## Try it
Starting with the opening line of the entries below, transcribe each line exactly up to and including the one that has "- [ ] Add markdown preview formatting"; pictures are not copied.

## Dataset entries
::::::

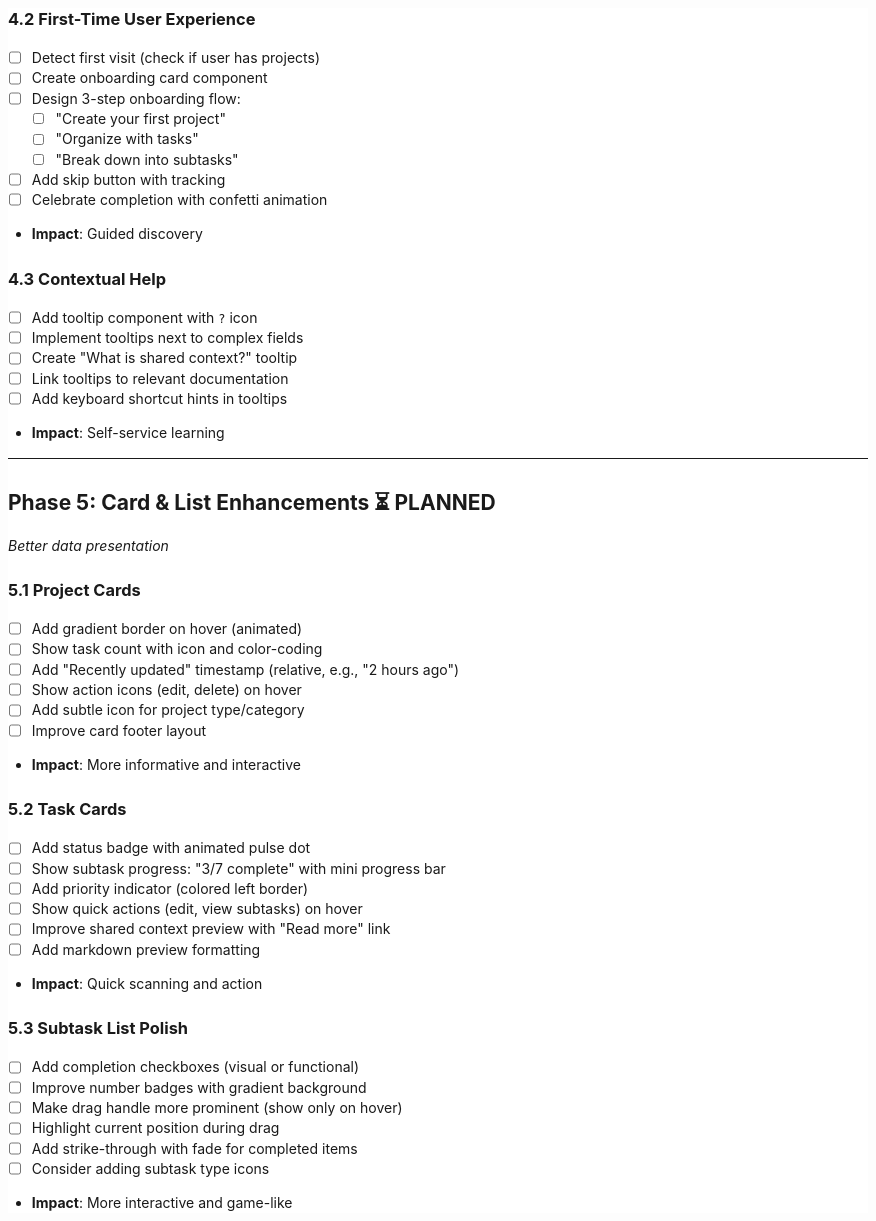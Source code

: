 ### 4.2 First-Time User Experience
- [ ] Detect first visit (check if user has projects)
- [ ] Create onboarding card component
- [ ] Design 3-step onboarding flow:
  - [ ] "Create your first project"
  - [ ] "Organize with tasks"
  - [ ] "Break down into subtasks"
- [ ] Add skip button with tracking
- [ ] Celebrate completion with confetti animation
- **Impact**: Guided discovery

### 4.3 Contextual Help
- [ ] Add tooltip component with `?` icon
- [ ] Implement tooltips next to complex fields
- [ ] Create "What is shared context?" tooltip
- [ ] Link tooltips to relevant documentation
- [ ] Add keyboard shortcut hints in tooltips
- **Impact**: Self-service learning

---

## Phase 5: Card & List Enhancements ⏳ PLANNED

*Better data presentation*

### 5.1 Project Cards
- [ ] Add gradient border on hover (animated)
- [ ] Show task count with icon and color-coding
- [ ] Add "Recently updated" timestamp (relative, e.g., "2 hours ago")
- [ ] Show action icons (edit, delete) on hover
- [ ] Add subtle icon for project type/category
- [ ] Improve card footer layout
- **Impact**: More informative and interactive

### 5.2 Task Cards
- [ ] Add status badge with animated pulse dot
- [ ] Show subtask progress: "3/7 complete" with mini progress bar
- [ ] Add priority indicator (colored left border)
- [ ] Show quick actions (edit, view subtasks) on hover
- [ ] Improve shared context preview with "Read more" link
- [ ] Add markdown preview formatting
- **Impact**: Quick scanning and action

### 5.3 Subtask List Polish
- [ ] Add completion checkboxes (visual or functional)
- [ ] Improve number badges with gradient background
- [ ] Make drag handle more prominent (show only on hover)
- [ ] Highlight current position during drag
- [ ] Add strike-through with fade for completed items
- [ ] Consider adding subtask type icons
- **Impact**: More interactive and game-like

::::::

## Exercise result
Source code

: ### 4.2 First-Time User Experience
- [ ] Detect first visit (check if user has projects)
- [ ] Create onboarding card component
- [ ] Design 3-step onboarding flow:
  - [ ] "Create your first project"
  - [ ] "Organize with tasks"
  - [ ] "Break down into subtasks"
- [ ] Add skip button with tracking
- [ ] Celebrate completion with confetti animation
- **Impact**: Guided discovery

### 4.3 Contextual Help
- [ ] Add tooltip component with `?` icon
- [ ] Implement tooltips next to complex fields
- [ ] Create "What is shared context?" tooltip
- [ ] Link tooltips to relevant documentation
- [ ] Add keyboard shortcut hints in tooltips
- **Impact**: Self-service learning

---

## Phase 5: Card & List Enhancements ⏳ PLANNED

*Better data presentation*

### 5.1 Project Cards
- [ ] Add gradient border on hover (animated)
- [ ] Show task count with icon and color-coding
- [ ] Add "Recently updated" timestamp (relative, e.g., "2 hours ago")
- [ ] Show action icons (edit, delete) on hover
- [ ] Add subtle icon for project type/category
- [ ] Improve card footer layout
- **Impact**: More informative and interactive

### 5.2 Task Cards
- [ ] Add status badge with animated pulse dot
- [ ] Show subtask progress: "3/7 complete" with mini progress bar
- [ ] Add priority indicator (colored left border)
- [ ] Show quick actions (edit, view subtasks) on hover
- [ ] Improve shared context preview with "Read more" link
- [ ] Add markdown preview formatting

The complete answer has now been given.